While this is nice, this is a weird behaviour you have to keep in mind and not take for granted. The normal behaviour is to have bridged packets not be changed. Likewise the normal behaviour is to have iptables' FORWARD chain not filter the bridged containers, but they are now filtered.
For more informations on this, check this schematic. The green (network level) boxes in the blue (bridge level) background at the bottom are enabled by br_netfilter
. You can also check figure 3c in ebtables/iptables interaction on a Linux-based bridge.
For a connection from the web container to itself with br_netfilter
at some time (even without the module loaded) there would be a connection from 10.0.0.10 to 10.0.0.10 over the wire which can't work: by default the network stack drops remote packets received with its own source address. But there is an other issue that looks like a bug. See below.
So to apply a band-aid to the current configuration, you must change the source IP address to any routed IP address.

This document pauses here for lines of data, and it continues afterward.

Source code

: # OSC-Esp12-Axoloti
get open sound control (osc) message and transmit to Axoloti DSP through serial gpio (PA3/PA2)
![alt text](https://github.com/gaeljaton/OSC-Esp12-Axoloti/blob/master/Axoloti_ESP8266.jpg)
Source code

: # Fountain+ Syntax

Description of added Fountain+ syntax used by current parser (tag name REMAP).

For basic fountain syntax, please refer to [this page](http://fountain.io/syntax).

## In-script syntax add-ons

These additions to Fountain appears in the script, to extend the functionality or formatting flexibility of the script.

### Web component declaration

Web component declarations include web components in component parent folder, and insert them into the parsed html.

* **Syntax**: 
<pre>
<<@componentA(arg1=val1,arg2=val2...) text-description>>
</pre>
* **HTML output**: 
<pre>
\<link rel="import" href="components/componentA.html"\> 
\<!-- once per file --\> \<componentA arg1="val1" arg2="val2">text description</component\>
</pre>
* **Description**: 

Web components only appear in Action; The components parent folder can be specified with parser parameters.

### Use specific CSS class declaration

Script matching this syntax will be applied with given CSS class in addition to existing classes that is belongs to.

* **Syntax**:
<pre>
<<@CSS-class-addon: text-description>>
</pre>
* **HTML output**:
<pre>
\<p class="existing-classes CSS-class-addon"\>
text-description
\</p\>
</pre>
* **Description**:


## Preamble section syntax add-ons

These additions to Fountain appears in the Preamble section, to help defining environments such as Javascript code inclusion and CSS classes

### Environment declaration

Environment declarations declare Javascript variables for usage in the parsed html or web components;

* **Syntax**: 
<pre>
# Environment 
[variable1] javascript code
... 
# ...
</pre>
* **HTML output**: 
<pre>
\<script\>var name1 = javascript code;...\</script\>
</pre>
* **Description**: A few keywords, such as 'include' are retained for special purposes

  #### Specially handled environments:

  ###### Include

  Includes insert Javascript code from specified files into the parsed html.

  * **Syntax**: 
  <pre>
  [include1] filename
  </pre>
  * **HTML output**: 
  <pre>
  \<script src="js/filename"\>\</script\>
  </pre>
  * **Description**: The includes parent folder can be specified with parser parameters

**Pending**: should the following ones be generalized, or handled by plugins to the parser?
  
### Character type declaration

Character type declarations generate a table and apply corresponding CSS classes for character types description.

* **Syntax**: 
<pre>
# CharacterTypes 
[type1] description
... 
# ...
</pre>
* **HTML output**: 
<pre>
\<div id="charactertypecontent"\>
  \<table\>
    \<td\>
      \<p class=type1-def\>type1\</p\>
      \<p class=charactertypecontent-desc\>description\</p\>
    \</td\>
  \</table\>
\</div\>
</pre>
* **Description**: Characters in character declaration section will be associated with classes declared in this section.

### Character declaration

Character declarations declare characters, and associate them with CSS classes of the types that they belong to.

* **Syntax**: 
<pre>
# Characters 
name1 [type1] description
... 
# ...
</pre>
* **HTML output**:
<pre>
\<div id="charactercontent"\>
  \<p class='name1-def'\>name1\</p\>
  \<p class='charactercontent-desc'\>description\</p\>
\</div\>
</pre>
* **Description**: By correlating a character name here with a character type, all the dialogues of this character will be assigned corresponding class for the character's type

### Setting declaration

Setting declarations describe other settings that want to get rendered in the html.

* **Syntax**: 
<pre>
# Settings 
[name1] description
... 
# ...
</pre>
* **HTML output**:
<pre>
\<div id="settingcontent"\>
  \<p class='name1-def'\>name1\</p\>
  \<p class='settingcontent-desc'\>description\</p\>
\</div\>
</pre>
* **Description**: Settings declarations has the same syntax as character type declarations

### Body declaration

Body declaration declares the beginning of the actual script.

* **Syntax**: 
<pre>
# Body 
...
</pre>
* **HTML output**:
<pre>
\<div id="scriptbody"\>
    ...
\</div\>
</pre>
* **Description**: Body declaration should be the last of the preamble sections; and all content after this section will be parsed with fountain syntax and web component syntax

It could be anything, even 8.8.8.8, but better keep one controlled by oneself: either MY_PUBLIC_IP or if not practical, the address assigned on lxcbr0 (which I will assume here to be 10.0.0.1). That means the web service will not see its own IP address in its logs. That's quite unavoidable.
But, for reason I can't explain and after trial and error (tracing packets in netfilter), one also have to enable promiscuous mode on the bridge's self interface lxcbr0, else the packet disappears between ip nat/PREROUTING and bridge filter/INPUT (in this order, check again figure 3c) and thus never reaches ip nat/POSTROUTING. It also seems that the behaviour described in chapter 8 doesn't happen as expected.
ip link set lxcbr0 promisc on
and then just add:
iptables -t nat -A POSTROUTING -s 10.0.0.10 -p tcp --dport 443 -j SNAT --to-source $MY_PUBLIC_IP
or:
iptables -t nat -A POSTROUTING -s 10.0.0.10 -p tcp --dport 443 -j MASQUERADE
or else, just by matching a DNATed flow (it could also use the SNAT target):
iptables -t nat -A POSTROUTING -s 10.0.0.10 -m conntrack --ctstate DNAT -j MASQUERADE
Newer kernels (I believe >= 5.3) allow to selectively enable or disable, per network namespace or even per-bridge (eg: ip link set lxcbr0 type bridge nf_call_iptables 1
), the activation of net.bridge.bridge-nf-call-iptables
. But without knowing how Docker triggers this (usually because of a -m physdev
iptables match, but maybe not the only case), it's difficult to know where to disable this feature while keeping Docker working as usual.